TASK BRIEF: Return all of the lines below exactly as they are.

DATA RECORDS:

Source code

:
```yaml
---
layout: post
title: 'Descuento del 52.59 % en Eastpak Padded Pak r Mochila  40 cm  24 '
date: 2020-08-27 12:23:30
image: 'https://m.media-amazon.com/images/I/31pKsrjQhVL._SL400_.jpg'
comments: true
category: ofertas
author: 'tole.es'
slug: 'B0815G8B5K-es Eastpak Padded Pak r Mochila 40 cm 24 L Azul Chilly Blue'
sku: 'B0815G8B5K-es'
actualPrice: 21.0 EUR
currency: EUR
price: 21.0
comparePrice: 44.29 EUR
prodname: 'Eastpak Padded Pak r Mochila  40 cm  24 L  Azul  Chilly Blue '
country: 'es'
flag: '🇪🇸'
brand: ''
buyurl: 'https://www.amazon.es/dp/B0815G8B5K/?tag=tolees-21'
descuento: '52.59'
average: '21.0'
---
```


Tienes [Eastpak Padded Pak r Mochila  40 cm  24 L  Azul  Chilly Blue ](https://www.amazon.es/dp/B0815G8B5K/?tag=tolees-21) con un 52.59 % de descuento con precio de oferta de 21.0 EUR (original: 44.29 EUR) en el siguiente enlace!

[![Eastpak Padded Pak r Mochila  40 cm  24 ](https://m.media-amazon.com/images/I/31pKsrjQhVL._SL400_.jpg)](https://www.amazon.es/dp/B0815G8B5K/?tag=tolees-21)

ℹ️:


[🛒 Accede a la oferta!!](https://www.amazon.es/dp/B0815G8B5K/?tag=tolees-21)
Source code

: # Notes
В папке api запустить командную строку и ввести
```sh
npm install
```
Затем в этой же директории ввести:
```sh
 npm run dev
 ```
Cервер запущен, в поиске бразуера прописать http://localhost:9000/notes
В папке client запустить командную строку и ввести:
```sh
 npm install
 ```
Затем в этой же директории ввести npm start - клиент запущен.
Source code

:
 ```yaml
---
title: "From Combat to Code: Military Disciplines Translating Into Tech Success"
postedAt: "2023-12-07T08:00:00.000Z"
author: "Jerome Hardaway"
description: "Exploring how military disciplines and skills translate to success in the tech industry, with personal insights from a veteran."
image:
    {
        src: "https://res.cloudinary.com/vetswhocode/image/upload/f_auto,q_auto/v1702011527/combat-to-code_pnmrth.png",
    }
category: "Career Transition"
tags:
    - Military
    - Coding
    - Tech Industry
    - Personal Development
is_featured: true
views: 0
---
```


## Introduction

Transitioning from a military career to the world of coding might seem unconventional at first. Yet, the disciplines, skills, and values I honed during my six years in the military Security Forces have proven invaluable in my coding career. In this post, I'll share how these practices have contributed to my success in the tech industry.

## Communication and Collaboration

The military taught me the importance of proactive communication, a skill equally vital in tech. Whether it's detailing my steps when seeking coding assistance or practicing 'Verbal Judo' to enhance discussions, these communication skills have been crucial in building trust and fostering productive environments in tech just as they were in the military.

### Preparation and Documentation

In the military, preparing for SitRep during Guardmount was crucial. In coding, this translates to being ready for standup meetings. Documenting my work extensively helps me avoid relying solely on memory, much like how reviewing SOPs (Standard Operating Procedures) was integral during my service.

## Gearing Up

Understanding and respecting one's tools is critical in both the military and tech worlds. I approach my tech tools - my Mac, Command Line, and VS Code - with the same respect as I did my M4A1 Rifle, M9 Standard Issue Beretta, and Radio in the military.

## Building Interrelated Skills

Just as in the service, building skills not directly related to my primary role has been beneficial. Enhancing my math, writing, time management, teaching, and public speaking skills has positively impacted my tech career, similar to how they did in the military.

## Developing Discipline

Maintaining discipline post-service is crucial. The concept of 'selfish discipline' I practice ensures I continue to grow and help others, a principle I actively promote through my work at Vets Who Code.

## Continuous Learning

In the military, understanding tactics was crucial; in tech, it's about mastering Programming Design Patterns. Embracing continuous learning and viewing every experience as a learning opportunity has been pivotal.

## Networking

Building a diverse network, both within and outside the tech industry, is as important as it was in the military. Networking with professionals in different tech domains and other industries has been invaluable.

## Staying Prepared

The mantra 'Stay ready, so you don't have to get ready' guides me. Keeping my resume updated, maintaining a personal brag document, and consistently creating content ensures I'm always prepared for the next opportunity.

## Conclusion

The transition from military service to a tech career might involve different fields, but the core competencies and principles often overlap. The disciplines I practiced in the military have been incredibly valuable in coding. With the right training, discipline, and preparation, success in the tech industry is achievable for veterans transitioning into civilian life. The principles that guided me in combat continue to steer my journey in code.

EXERCISE RESPONSE:
Source code

:
```yaml
---
layout: post
title: 'Descuento del 52.59 % en Eastpak Padded Pak r Mochila  40 cm  24 '
date: 2020-08-27 12:23:30
image: 'https://m.media-amazon.com/images/I/31pKsrjQhVL._SL400_.jpg'
comments: true
category: ofertas
author: 'tole.es'
slug: 'B0815G8B5K-es Eastpak Padded Pak r Mochila 40 cm 24 L Azul Chilly Blue'
sku: 'B0815G8B5K-es'
actualPrice: 21.0 EUR
currency: EUR
price: 21.0
comparePrice: 44.29 EUR
prodname: 'Eastpak Padded Pak r Mochila  40 cm  24 L  Azul  Chilly Blue '
country: 'es'
flag: '🇪🇸'
brand: ''
buyurl: 'https://www.amazon.es/dp/B0815G8B5K/?tag=tolees-21'
descuento: '52.59'
average: '21.0'
---
```


Tienes [Eastpak Padded Pak r Mochila  40 cm  24 L  Azul  Chilly Blue ](https://www.amazon.es/dp/B0815G8B5K/?tag=tolees-21) con un 52.59 % de descuento con precio de oferta de 21.0 EUR (original: 44.29 EUR) en el siguiente enlace!

[![Eastpak Padded Pak r Mochila  40 cm  24 ](https://m.media-amazon.com/images/I/31pKsrjQhVL._SL400_.jpg)](https://www.amazon.es/dp/B0815G8B5K/?tag=tolees-21)

ℹ️:


[🛒 Accede a la oferta!!](https://www.amazon.es/dp/B0815G8B5K/?tag=tolees-21)
Source code

: # Notes
В папке api запустить командную строку и ввести
```sh
npm install
```
Затем в этой же директории ввести:
```sh
 npm run dev
 ```
Cервер запущен, в поиске бразуера прописать http://localhost:9000/notes
В папке client запустить командную строку и ввести:
```sh
 npm install
 ```
Затем в этой же директории ввести npm start - клиент запущен.
Source code

:
 ```yaml
---
title: "From Combat to Code: Military Disciplines Translating Into Tech Success"
postedAt: "2023-12-07T08:00:00.000Z"
author: "Jerome Hardaway"
description: "Exploring how military disciplines and skills translate to success in the tech industry, with personal insights from a veteran."
image:
    {
        src: "https://res.cloudinary.com/vetswhocode/image/upload/f_auto,q_auto/v1702011527/combat-to-code_pnmrth.png",
    }
category: "Career Transition"
tags:
    - Military
    - Coding
    - Tech Industry
    - Personal Development
is_featured: true
views: 0
---
```


## Introduction

Transitioning from a military career to the world of coding might seem unconventional at first. Yet, the disciplines, skills, and values I honed during my six years in the military Security Forces have proven invaluable in my coding career. In this post, I'll share how these practices have contributed to my success in the tech industry.

## Communication and Collaboration

The military taught me the importance of proactive communication, a skill equally vital in tech. Whether it's detailing my steps when seeking coding assistance or practicing 'Verbal Judo' to enhance discussions, these communication skills have been crucial in building trust and fostering productive environments in tech just as they were in the military.

### Preparation and Documentation

In the military, preparing for SitRep during Guardmount was crucial. In coding, this translates to being ready for standup meetings. Documenting my work extensively helps me avoid relying solely on memory, much like how reviewing SOPs (Standard Operating Procedures) was integral during my service.

## Gearing Up

Understanding and respecting one's tools is critical in both the military and tech worlds. I approach my tech tools - my Mac, Command Line, and VS Code - with the same respect as I did my M4A1 Rifle, M9 Standard Issue Beretta, and Radio in the military.

## Building Interrelated Skills

Just as in the service, building skills not directly related to my primary role has been beneficial. Enhancing my math, writing, time management, teaching, and public speaking skills has positively impacted my tech career, similar to how they did in the military.

## Developing Discipline

Maintaining discipline post-service is crucial. The concept of 'selfish discipline' I practice ensures I continue to grow and help others, a principle I actively promote through my work at Vets Who Code.

## Continuous Learning

In the military, understanding tactics was crucial; in tech, it's about mastering Programming Design Patterns. Embracing continuous learning and viewing every experience as a learning opportunity has been pivotal.

## Networking

Building a diverse network, both within and outside the tech industry, is as important as it was in the military. Networking with professionals in different tech domains and other industries has been invaluable.

## Staying Prepared

The mantra 'Stay ready, so you don't have to get ready' guides me. Keeping my resume updated, maintaining a personal brag document, and consistently creating content ensures I'm always prepared for the next opportunity.

## Conclusion

The transition from military service to a tech career might involve different fields, but the core competencies and principles often overlap. The disciplines I practiced in the military have been incredibly valuable in coding. With the right training, discipline, and preparation, success in the tech industry is achievable for veterans transitioning into civilian life. The principles that guided me in combat continue to steer my journey in code.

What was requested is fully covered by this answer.